• Task directions:
In the listing below, locate the lines bearing the word "Devotion". Copy every one of them.

• Extracted entries:

····················

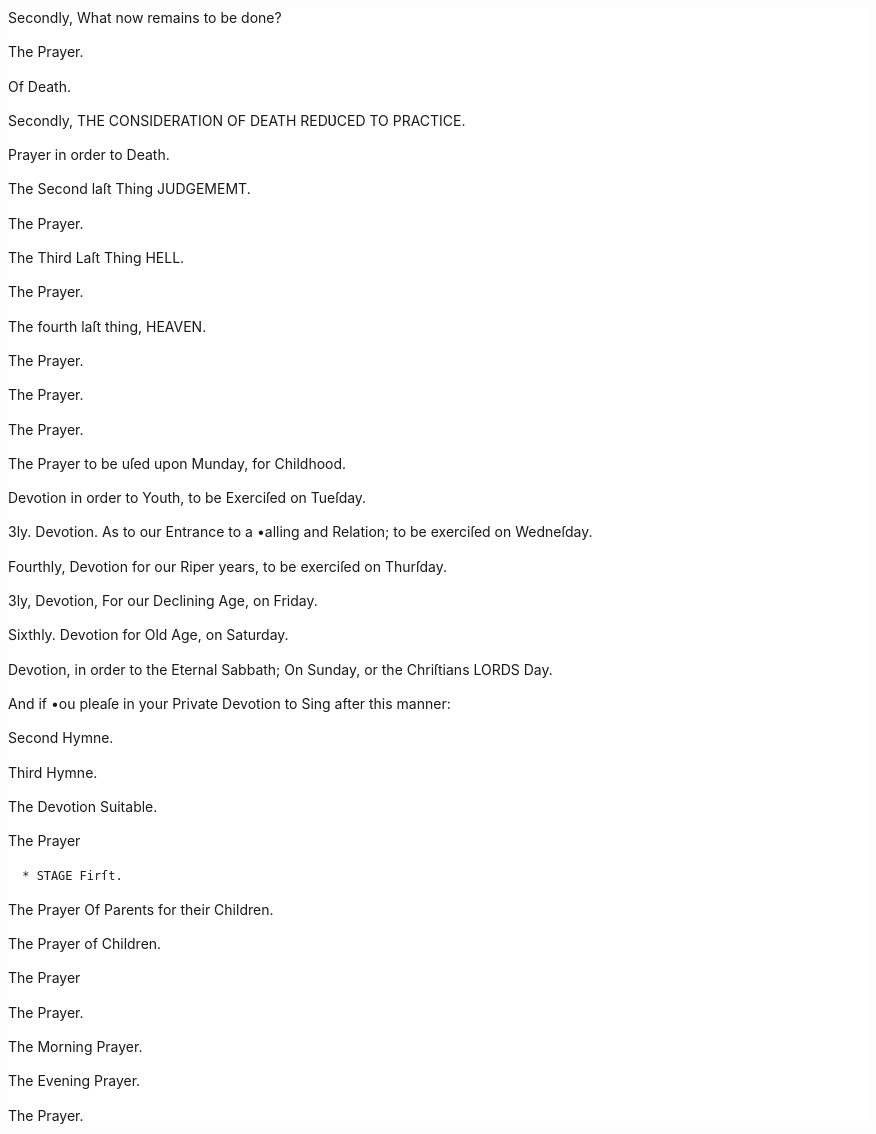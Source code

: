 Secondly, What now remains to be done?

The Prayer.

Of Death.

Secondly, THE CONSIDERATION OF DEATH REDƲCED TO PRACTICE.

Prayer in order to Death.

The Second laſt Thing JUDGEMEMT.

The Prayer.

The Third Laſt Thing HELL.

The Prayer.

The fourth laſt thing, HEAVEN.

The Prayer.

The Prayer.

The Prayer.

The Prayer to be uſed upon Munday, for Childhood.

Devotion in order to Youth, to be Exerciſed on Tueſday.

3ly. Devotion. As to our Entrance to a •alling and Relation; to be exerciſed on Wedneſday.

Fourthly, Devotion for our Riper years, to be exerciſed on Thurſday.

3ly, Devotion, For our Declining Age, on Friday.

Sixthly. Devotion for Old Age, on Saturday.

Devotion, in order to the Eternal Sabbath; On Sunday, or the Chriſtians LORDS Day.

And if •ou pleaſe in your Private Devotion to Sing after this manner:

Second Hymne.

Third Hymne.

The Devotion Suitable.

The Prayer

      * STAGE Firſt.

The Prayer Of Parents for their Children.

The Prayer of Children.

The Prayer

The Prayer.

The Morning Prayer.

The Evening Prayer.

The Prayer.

····················

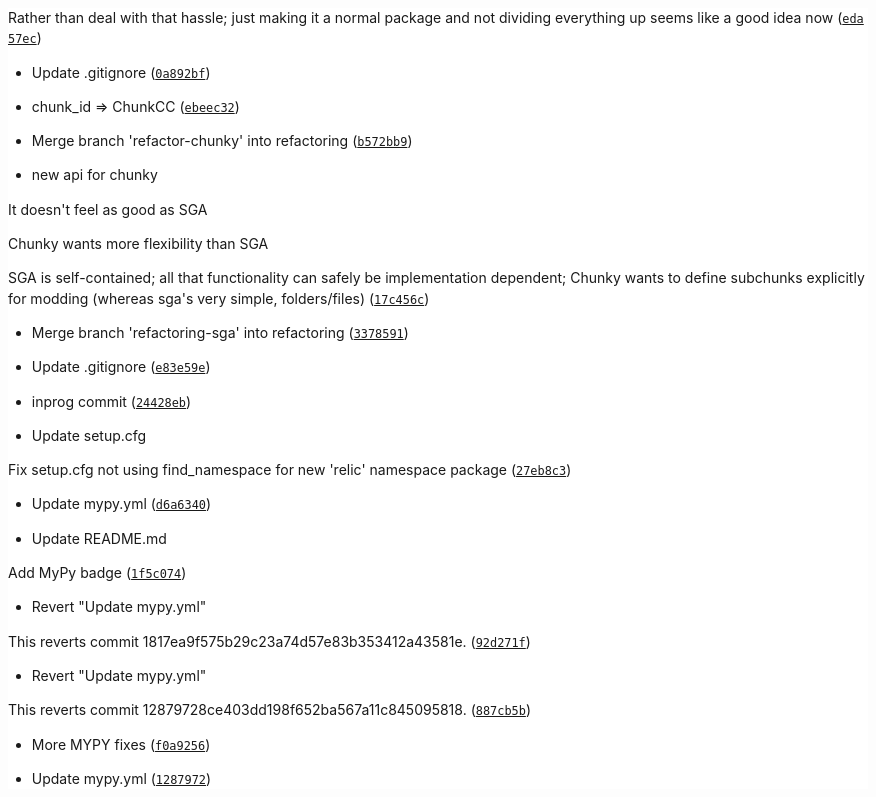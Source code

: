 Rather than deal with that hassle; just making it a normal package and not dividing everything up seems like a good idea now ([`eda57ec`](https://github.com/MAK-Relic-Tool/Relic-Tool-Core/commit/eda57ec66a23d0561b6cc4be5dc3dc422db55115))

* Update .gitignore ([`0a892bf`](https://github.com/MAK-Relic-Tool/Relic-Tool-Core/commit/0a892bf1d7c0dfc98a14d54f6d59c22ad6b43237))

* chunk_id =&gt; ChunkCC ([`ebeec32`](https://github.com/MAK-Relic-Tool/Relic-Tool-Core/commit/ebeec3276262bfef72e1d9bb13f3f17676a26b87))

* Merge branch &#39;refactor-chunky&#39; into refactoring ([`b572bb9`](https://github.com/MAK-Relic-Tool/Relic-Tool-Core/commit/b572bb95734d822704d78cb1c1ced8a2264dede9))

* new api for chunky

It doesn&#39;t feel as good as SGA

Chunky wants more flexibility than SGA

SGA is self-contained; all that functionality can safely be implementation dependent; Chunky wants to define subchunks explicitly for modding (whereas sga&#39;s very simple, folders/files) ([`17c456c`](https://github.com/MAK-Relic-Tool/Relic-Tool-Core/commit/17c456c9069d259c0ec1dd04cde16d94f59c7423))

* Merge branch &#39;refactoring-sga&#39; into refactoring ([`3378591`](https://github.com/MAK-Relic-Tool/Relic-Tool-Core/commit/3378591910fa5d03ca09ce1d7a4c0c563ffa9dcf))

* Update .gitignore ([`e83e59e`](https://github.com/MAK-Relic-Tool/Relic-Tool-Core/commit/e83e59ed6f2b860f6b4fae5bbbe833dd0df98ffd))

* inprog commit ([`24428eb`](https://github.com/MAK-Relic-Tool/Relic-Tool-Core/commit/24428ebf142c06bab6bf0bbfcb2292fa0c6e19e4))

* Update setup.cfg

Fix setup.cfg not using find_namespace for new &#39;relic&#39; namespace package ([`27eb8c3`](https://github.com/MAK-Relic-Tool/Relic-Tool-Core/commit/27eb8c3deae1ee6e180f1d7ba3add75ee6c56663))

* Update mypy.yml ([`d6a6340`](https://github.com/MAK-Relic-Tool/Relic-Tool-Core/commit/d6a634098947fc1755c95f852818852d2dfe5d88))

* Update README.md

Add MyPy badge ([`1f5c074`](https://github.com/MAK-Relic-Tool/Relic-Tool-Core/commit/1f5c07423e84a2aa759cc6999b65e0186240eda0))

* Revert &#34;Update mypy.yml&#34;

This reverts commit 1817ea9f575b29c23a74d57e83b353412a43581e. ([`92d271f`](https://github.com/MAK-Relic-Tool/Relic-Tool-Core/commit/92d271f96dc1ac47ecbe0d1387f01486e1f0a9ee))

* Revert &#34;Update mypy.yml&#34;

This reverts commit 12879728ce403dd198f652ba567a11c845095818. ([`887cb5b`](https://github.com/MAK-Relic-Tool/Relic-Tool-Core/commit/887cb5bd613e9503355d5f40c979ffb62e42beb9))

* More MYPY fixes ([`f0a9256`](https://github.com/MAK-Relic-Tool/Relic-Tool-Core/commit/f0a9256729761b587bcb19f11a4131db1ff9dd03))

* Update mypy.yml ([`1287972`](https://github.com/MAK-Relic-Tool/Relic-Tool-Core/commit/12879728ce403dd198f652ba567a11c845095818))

····················

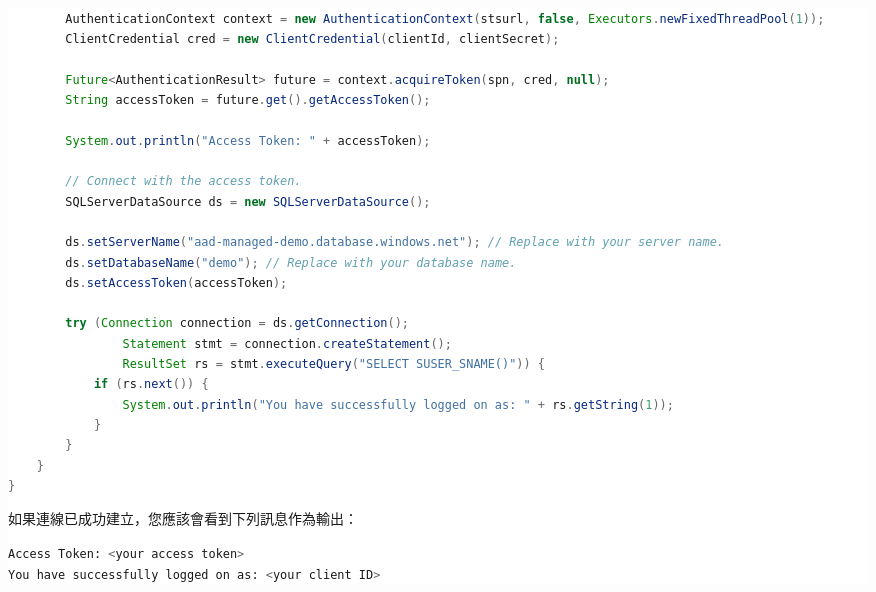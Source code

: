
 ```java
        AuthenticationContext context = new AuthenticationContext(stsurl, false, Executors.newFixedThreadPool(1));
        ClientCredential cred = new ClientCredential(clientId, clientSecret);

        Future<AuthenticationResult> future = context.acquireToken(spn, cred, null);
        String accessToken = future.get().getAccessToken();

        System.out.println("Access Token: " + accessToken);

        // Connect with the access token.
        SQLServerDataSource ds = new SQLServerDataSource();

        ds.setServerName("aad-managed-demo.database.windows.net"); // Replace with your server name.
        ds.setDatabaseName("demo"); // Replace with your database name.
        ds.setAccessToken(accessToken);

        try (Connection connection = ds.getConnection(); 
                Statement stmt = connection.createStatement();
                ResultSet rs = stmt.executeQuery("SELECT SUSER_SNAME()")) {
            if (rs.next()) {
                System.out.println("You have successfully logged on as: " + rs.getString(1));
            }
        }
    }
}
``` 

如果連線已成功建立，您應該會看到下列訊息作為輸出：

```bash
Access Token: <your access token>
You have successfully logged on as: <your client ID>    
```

····················

• Answer to this task:
Devotion in order to Youth, to be Exerciſed on Tueſday.
3ly. Devotion. As to our Entrance to a •alling and Relation; to be exerciſed on Wedneſday.
Fourthly, Devotion for our Riper years, to be exerciſed on Thurſday.
3ly, Devotion, For our Declining Age, on Friday.
Sixthly. Devotion for Old Age, on Saturday.
Devotion, in order to the Eternal Sabbath; On Sunday, or the Chriſtians LORDS Day.
And if •ou pleaſe in your Private Devotion to Sing after this manner:
The Devotion Suitable.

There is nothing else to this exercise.